Court of Appeals of Georgia, Fourth Division

October 4, 2017

MONUMEDIA II, LLC
v.
GEORGIA DEPARTMENT OF TRANSPORTATION. MONUMEDIA II, LLC
v.
CITY OF ATLANTA BOARD OF ZONING ADJUSTMENT, et al.

          DILLARD, C. J., RAY, P. J., and SELF, J.

          Dillard, Chief Judge.

         In 2013, Monumedia, II, LLC ("Monumedia") installed three signs inside the windows of a building located in the Buckhead area of Atlanta that were visible to traffic on Peachtree Road. Not long after that, the City of Atlanta informed Monumedia that the signs violated City ordinances. And one month later, the Georgia Department of Transportation ("DOT") similarly informed Monumedia that the signs violated the Georgia Outdoor Advertising Control Act ("OACA"), OCGA § 32-6-70 et seq. Monumedia challenged the City's decision before the Board of Zoning Adjustment ("BZA"), and challenged the DOT's decision before an administrative law judge ("ALJ") from the Office of State Administrative Hearings ("OSAH"), but was unsuccessful on both fronts. Monumedia then, separately, sought review of these decisions in the Superior Court of Fulton County, which affirmed the agencies' decisions in both cases.

         Monumedia now appeals both decisions, and because these cases arise from the same set of facts, we have consolidated the separate appeals for review. Specifically, in Case No. A17A0647, Monumedia contends that the superior court erred in concluding that OACA regulates signs located inside a building, that its signs can be characterized as "multiple message signs" under the Act, and that the DOT did not bear the burden of showing that an exemption to the permit requirement under the Act was not applicable. In Case No. A17A1127, Monumedia contends that the superior court erred in concluding that the City's sign ordinances prohibited its signs, that the City's violation of the Open Meetings Act did not invalidate the BZA's ruling, and that ex parte contacts between City officials and the BZA did not invalidate the latter's ruling. For the reasons set forth infra, we reverse in both cases.

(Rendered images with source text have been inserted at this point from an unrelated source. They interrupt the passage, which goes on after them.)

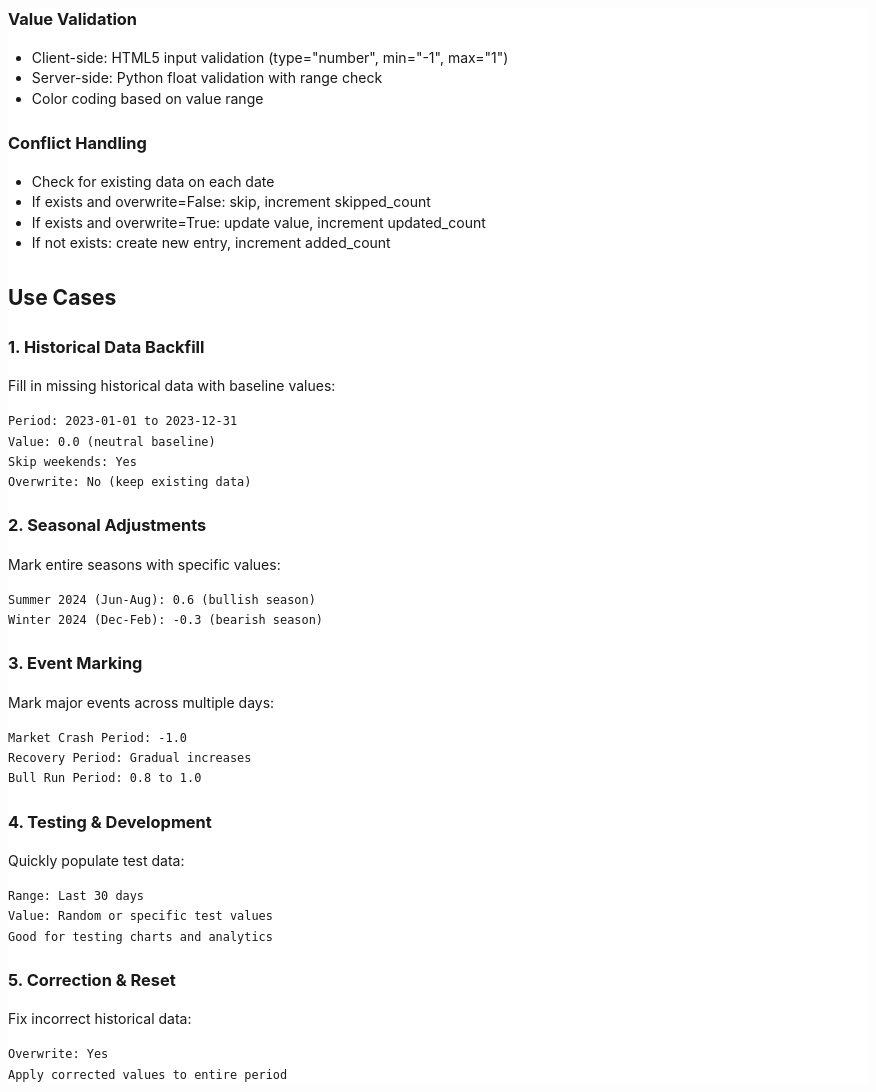 ### Value Validation
- Client-side: HTML5 input validation (type="number", min="-1", max="1")
- Server-side: Python float validation with range check
- Color coding based on value range

### Conflict Handling
- Check for existing data on each date
- If exists and overwrite=False: skip, increment skipped_count
- If exists and overwrite=True: update value, increment updated_count
- If not exists: create new entry, increment added_count

## Use Cases

### 1. Historical Data Backfill
Fill in missing historical data with baseline values:
```
Period: 2023-01-01 to 2023-12-31
Value: 0.0 (neutral baseline)
Skip weekends: Yes
Overwrite: No (keep existing data)
```

### 2. Seasonal Adjustments
Mark entire seasons with specific values:
```
Summer 2024 (Jun-Aug): 0.6 (bullish season)
Winter 2024 (Dec-Feb): -0.3 (bearish season)
```

### 3. Event Marking
Mark major events across multiple days:
```
Market Crash Period: -1.0
Recovery Period: Gradual increases
Bull Run Period: 0.8 to 1.0
```

### 4. Testing & Development
Quickly populate test data:
```
Range: Last 30 days
Value: Random or specific test values
Good for testing charts and analytics
```

### 5. Correction & Reset
Fix incorrect historical data:
```
Overwrite: Yes
Apply corrected values to entire period
```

         The facts relevant to these cases are not significantly disputed. In February 2013, Monumedia began installing three light-emitting diode signs inside windows of the Franco building located at 3075 Peachtree Road in the Buckhead area of Atlanta. After obtaining building and electrical permits from the City, Monumedia completed installation of the signs in August 2013 and began using them at that time. Although the City did not require Monumedia to obtain a permit for the signs prior to their installation, on January 15, 2014, the City notified Monumedia that its signs in the Franco building violated the City sign ordinance applicable to that zoning district, and it ordered Monumedia to remove the signs within 15 days or face fines for failure to do so. On February 18, 2014, the DOT similarly notified Monumedia that two of the signs in the Franco building visible to traffic on Peachtree Road violated the OACA and, thus, directed it to remove them.

         Monumedia challenged both the City and the DOT's determinations. With regard to the City's determination, Monumedia appealed to the BZA, arguing that the City's relevant sign ordinance did not require permits for signs visible from the outside but located inside a building. On June 5, 2014, the BZA held an evidentiary hearing on the matter, and on June 10, 2014, it issued a letter denying Monumedia's challenge. Subsequently, Monumedia sought judicial review of that decision in the Fulton County Superior Court. But the case was stayed pending Monumedia's simultaneous challenge of the DOT's determination that the signs also violated the OACA.

         In the meantime, as noted supra, Monumedia also challenged the DOT's determination that its signs were prohibited, and therefore, the DOT submitted the issue to an OSAH ALJ. On February 16, 2015, the ALJ conducted an evidentiary hearing on the matter, and on November 12, 2015, she issued an initial decision ruling that Monumedia's signs violated the OACA and had to be removed. On January 8, 2016, the DOT issued a final agency decision, adopting the ALJ's ruling. Monumedia then sought judicial review in the Fulton County Superior Court, where its appeal of the BZA decision was pending.

         Thereafter, all the parties filed briefs, and on May 19, 2016, the superior court held a hearing on Monumedia's challenge to both the BZA and DOT's rulings. On July 15, 2016, the superior court issued two final orders, affirming the BZA and DOT's decisions prohibiting the signs. Subsequently, Monumedia filed applications for discretionary appeal in both cases, which we granted. These appeals follow.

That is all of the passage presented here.